She was wondering if he’d let them leave, when a girl in black fastened back the proscenium curtains. A middle-aged woman, whom Josette whispered was the directrice, announced that the afternoon parade was about to begin.
Coralie settled down, intrigued in spite of herself. All she had to do was pick out a couple of dresses, and Dietrich would buy them. Everybody happy.
The first mannequin had golden hair. She sauntered past them while the directrice, whose name was Mademoiselle Liliane, described her ensemble.
‘Heloïse wears number one, Esprit. Fashioned in lustrous cotton, this simple dress is perfect for afternoon tea, a visit to a museum, even a stroll in the woods. Mesdames, Monsieur, appreciate the narrow pleats, which flare as Heloïse moves. Esprit drapes when still, swings as she walks, a symphony of line and movement.’
After ten minutes’ similar commentary, Coralie’s head spun. How were you meant to remember so many different names?
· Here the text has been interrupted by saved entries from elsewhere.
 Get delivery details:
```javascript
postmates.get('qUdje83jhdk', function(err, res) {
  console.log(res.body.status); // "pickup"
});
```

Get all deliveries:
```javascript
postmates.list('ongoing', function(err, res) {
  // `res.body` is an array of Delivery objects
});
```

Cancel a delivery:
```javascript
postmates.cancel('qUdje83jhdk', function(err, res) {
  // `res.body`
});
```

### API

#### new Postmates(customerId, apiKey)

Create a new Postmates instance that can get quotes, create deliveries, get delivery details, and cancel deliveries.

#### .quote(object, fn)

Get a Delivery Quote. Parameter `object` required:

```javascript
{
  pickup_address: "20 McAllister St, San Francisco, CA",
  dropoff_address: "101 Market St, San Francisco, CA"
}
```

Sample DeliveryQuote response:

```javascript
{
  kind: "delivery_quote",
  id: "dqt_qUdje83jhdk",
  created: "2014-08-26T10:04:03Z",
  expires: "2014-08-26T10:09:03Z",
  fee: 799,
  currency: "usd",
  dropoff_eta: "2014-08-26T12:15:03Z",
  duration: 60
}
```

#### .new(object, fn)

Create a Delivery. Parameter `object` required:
Esprit, Élan, Eldorado, Elderberry. Actually, there hadn’t been an Elderberry, but all the same . . . and whoever made these clothes – Javier, was that his name? – was wedded to white. White everything, worn by long-necked girls with dancer’s arms. It was like watching a flock of storks. No patterns, spots or stripes. It was all so drab.
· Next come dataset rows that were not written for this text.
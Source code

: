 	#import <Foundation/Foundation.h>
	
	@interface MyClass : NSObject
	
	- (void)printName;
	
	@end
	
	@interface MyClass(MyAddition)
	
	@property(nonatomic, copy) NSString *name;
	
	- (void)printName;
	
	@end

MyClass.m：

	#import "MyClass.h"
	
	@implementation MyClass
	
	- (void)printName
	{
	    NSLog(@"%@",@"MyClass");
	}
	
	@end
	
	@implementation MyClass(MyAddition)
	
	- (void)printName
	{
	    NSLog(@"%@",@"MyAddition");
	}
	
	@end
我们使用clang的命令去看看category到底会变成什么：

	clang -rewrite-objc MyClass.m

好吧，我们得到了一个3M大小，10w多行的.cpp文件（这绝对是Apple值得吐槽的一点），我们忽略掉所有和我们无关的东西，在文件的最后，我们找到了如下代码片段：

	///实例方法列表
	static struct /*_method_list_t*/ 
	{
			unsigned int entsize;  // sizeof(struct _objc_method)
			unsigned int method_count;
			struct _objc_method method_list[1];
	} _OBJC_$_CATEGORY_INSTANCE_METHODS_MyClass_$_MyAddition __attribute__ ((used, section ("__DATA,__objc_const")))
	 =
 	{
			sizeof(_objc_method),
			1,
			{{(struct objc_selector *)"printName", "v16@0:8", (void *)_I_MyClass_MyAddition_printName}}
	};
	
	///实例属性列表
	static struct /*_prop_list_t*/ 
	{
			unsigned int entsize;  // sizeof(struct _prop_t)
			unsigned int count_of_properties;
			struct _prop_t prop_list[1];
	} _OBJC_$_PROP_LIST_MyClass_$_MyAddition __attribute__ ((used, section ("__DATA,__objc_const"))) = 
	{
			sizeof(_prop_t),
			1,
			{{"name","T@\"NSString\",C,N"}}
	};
So, instead of watching the clothes, she concentrated on the girls. Two were petite brunettes, Nelly and Zinaida. They laughed, and were what Mademoiselle Deveau would call ‘animée’. The tall ones shared a gravitas, as if extra inches meant they couldn’t smile. Some were statuesque, others slender as reeds. Their complexions were flawless, and there must have been a resident hairdresser round the back somewhere. Coralie had been happy with her body an hour ago. Now all she could think of was the fat she’d put on her bottom, and the shoulder muscles that were a legacy of ironing at Granny Flynn’s. As each girl wafted away through the arch, another took her place in tempo with Mademoiselle Liliane’s commentary. There must be a mad paddle to get them into the next costume, the next hat. No sign of it, though, as they came out, calm and majestic as swans.
‘Lovely, yes?’ Dietrich asked.
‘They could have come straight out of Hollywood.’
‘I mean the clothes.’
‘Oh, they’re really nice too. It’s just there’s a lot of, you know, white.’
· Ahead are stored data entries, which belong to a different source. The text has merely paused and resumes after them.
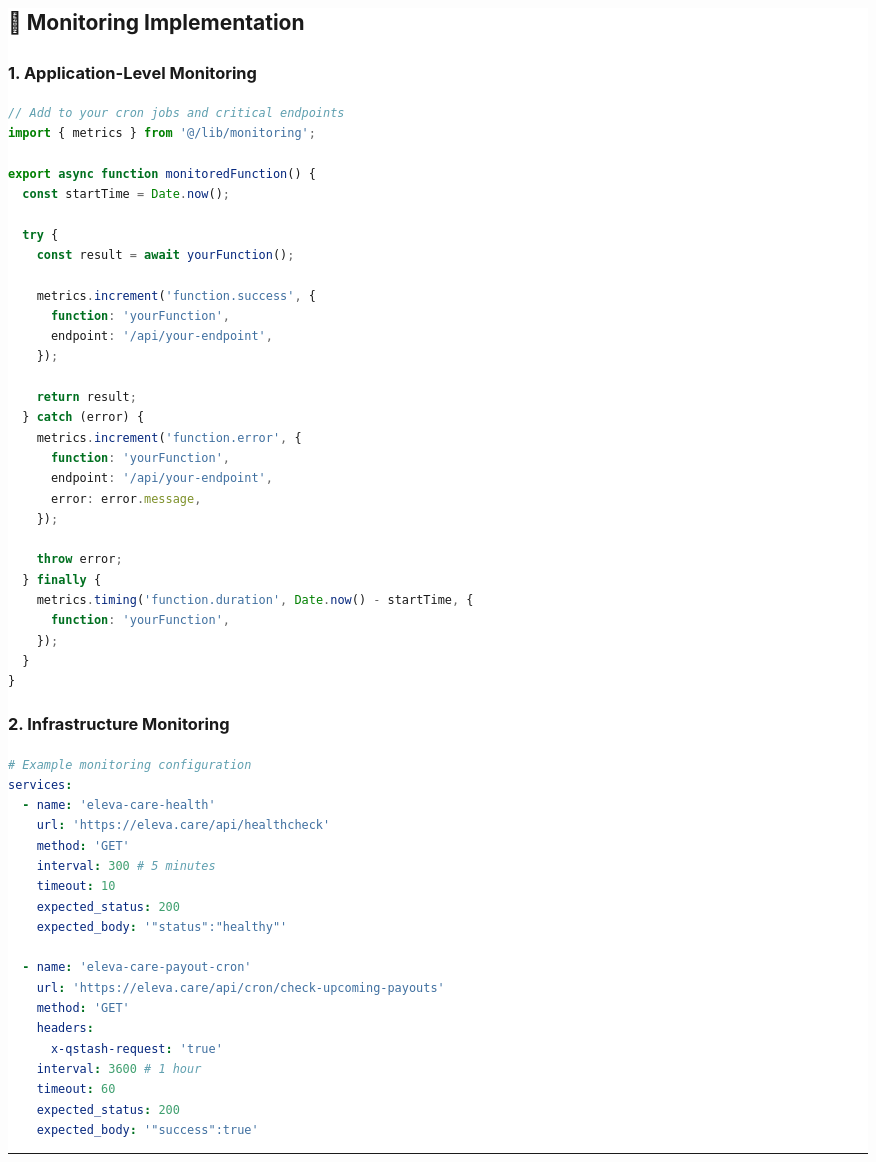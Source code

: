
## 📝 **Monitoring Implementation**

### **1. Application-Level Monitoring**

```typescript
// Add to your cron jobs and critical endpoints
import { metrics } from '@/lib/monitoring';

export async function monitoredFunction() {
  const startTime = Date.now();

  try {
    const result = await yourFunction();

    metrics.increment('function.success', {
      function: 'yourFunction',
      endpoint: '/api/your-endpoint',
    });

    return result;
  } catch (error) {
    metrics.increment('function.error', {
      function: 'yourFunction',
      endpoint: '/api/your-endpoint',
      error: error.message,
    });

    throw error;
  } finally {
    metrics.timing('function.duration', Date.now() - startTime, {
      function: 'yourFunction',
    });
  }
}
```

### **2. Infrastructure Monitoring**

```yaml
# Example monitoring configuration
services:
  - name: 'eleva-care-health'
    url: 'https://eleva.care/api/healthcheck'
    method: 'GET'
    interval: 300 # 5 minutes
    timeout: 10
    expected_status: 200
    expected_body: '"status":"healthy"'

  - name: 'eleva-care-payout-cron'
    url: 'https://eleva.care/api/cron/check-upcoming-payouts'
    method: 'GET'
    headers:
      x-qstash-request: 'true'
    interval: 3600 # 1 hour
    timeout: 60
    expected_status: 200
    expected_body: '"success":true'
```

---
‘This is a spring–summer collection. Ah.’ Dietrich nodded at a girl in a raw silk tailor-made. ‘Black. Happy now? Be sure to take the number of any items you like.’ He gave her the pad and a pencil Josette had left on their table. Coralie had assumed it was for noting down the drinks’ tab.
‘To be honest, Dietrich, they aren’t really me.’
Did his eye halt for an instant on her flounces, on the pussy-cat bow? ‘Do you imagine I have brought you here by mistake? Javier is not for women who like their clothes to shout to the rafters. Ottilia wears Javier.’
Bugger. Ottilia. Obvious, really, when she recalled the woman’s Derby Day outfit. Coralie sketched a jealous zigzag with her pencil then wrote ‘Esprit’ because that was the only name she could remember. When Mademoiselle Liliane named the black crêpe tailor-made ‘Envie’, she wrote that down too.
Sighing, Dietrich beckoned to a mannequin. ‘Mademoiselle, if you please?’ The girl assumed a languid pose beside them. ‘Coralie, look properly. See? A plain dress, perhaps, but take your eyes for a walk. This sleeve?’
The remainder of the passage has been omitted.